Porém, há também quem faça questão de se distanciar da posição do artista. Foi o caso da atriz São José Lapa, que no sábado utilizou as redes sociais para criticar a postura: “A minha voz não é a tua voz, Pedro Abrunhosa. Aliás, tu nunca tiveste voz”, escreveu no Facebook. “Quanto ao resto, bem podes dizer vitupérios nos teus concertos. Estou-me nas tintas se até as Pussy Riot já se tornaram pornográficas”, acrescentou.

A artista referia-se ao grupo feminista russo de protesto e artes performativas conhecido por se posicionar contra Putin – e sofreu as consequências disso. A banda encontra-se, neste momento, num tour pela Europa para arrecadar fundos para a Ucrânia. Os espetáculos no Porto e em Lisboa, que decorreram no mês passado, contaram a história das Pussy Riot desde a primeira ação em 2012 até 2020. “É um manifesto. Não é um documentário. É o nosso apelo para eleições. Um apelo internacional. É uma combinação de diferentes histórias, instrumentos, vídeos, coisas inesperadas. Tudo isto com um único objetivo. Acreditamos que cada pessoa é muito importante. Cada ação é importante para mudar o mundo. Em 2012, não esperávamos nenhuma atenção internacional ou conferências de imprensa. Era uma ação pequena. Mas as grandes coisas começam sempre por ser pequenas, por isso queremos que as pessoas se manifestem e protestem”, declarou Alekhina – que foi detida seis vezes desde o verão passado, tendo agora abandonado a Rússia, sob disfarce, em abril -, numa conferência de imprensa na manhã de 6 de junho, na Casa da Música, no Porto. “Queremos que as pessoas percebam que existe uma estreita ligação entre o que está a acontecer no interior da Rússia e o que está a acontecer atualmente na Ucrânia. Parece muito simples, mas infelizmente ainda não está claro para todos e nós queremos que fique bem claro”, acrescentou.

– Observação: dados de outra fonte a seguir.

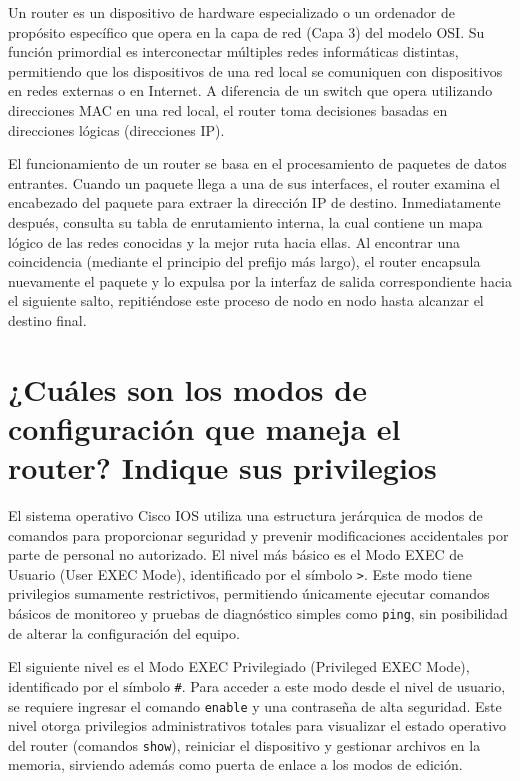 \documentclass[a4paper,12pt]{article}
\begin{document}
Un router es un dispositivo de hardware especializado o un ordenador de propósito específico que opera en la capa de red (Capa 3) del modelo OSI. Su función primordial es interconectar múltiples redes informáticas distintas, permitiendo que los dispositivos de una red local se comuniquen con dispositivos en redes externas o en Internet. A diferencia de un switch que opera utilizando direcciones MAC en una red local, el router toma decisiones basadas en direcciones lógicas (direcciones IP).

El funcionamiento de un router se basa en el procesamiento de paquetes de datos entrantes. Cuando un paquete llega a una de sus interfaces, el router examina el encabezado del paquete para extraer la dirección IP de destino. Inmediatamente después, consulta su tabla de enrutamiento interna, la cual contiene un mapa lógico de las redes conocidas y la mejor ruta hacia ellas. Al encontrar una coincidencia (mediante el principio del prefijo más largo), el router encapsula nuevamente el paquete y lo expulsa por la interfaz de salida correspondiente hacia el siguiente salto, repitiéndose este proceso de nodo en nodo hasta alcanzar el destino final.

\section{¿Cuáles son los modos de configuración que maneja el router? Indique sus privilegios}

El sistema operativo Cisco IOS utiliza una estructura jerárquica de modos de comandos para proporcionar seguridad y prevenir modificaciones accidentales por parte de personal no autorizado. El nivel más básico es el Modo EXEC de Usuario (User EXEC Mode), identificado por el símbolo \texttt{>}. Este modo tiene privilegios sumamente restrictivos, permitiendo únicamente ejecutar comandos básicos de monitoreo y pruebas de diagnóstico simples como \texttt{ping}, sin posibilidad de alterar la configuración del equipo.

El siguiente nivel es el Modo EXEC Privilegiado (Privileged EXEC Mode), identificado por el símbolo \texttt{\#}. Para acceder a este modo desde el nivel de usuario, se requiere ingresar el comando \texttt{enable} y una contraseña de alta seguridad. Este nivel otorga privilegios administrativos totales para visualizar el estado operativo del router (comandos \texttt{show}), reiniciar el dispositivo y gestionar archivos en la memoria, sirviendo además como puerta de enlace a los modos de edición.
\end{document}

O_coletivo de inspiração punk nasceu em 2011 e tornou-se mundialmente conhecido logo um ano depois, quando três dos seus membros foram detidos na sequência de uma atuação contra o Presidente da Rússia, Vladimir Putin, numa igreja de Moscovo. Nessa altura, foram acusadas e condenadas a dois anos de cadeia por “vandalismo motivado por ódio religioso”. Duas das artistas foram, desde então, classificadas “agentes estrangeiros” pelo Estado russo.

 

“Gangster”, “mentiroso”, “assassino”, “carniceiro”

Se tenciona perseguir todos os artistas que insultam publicamente o líder russo, o Kremlin tem muito trabalho pela frente. Além das Pussy Riot, são muitos os que se têm posicionado contra Putin e a sua ofensiva. Roger Waters, por exemplo, ex-Pink Floyd, tem condenado ferozmente a invasão da Ucrânia, com partilhas nas redes sociais e cartas abertas aos fãs ucranianos. O ex-vocalista refere-se ao Presidente da Rússia, como um “gangster”. Na sua tournée pela Europa que começou este mês,Waters fez questão de solicitar a todos aqueles que no público fossem contra as suas posições políticas, para abandonarem o espetáculo.

Também Axl Rose, vocalista do Guns N’ Roses, numa publicação em forma de agradecimento pela digressão europeia que terminou este mês (e teve direito a passagem por Lisboa), se pronunciou sobre Putin. Acusado de não ter deixado clara nos concertos a sua posição acerca do conflito, Axl não teve papas na língua: chamou ao Presidente russo “mentiroso” e um “assassino”, com ambições “ultrapassadas e nenhuma consideração pela vida humana”. Palavras não muito diferentes das usadas por Joe Biden. Numa entrevista concedida logo no início do seu mandato, em março de 2021, o Presidente norte-americano chamou a Putin “assassino” (usando a palavra “killer”). Já este ano, face à invasão da Ucrânia, Biden endureceu o discurso, apelidando o seu homólogo de “carniceiro” e “criminoso de guerra”.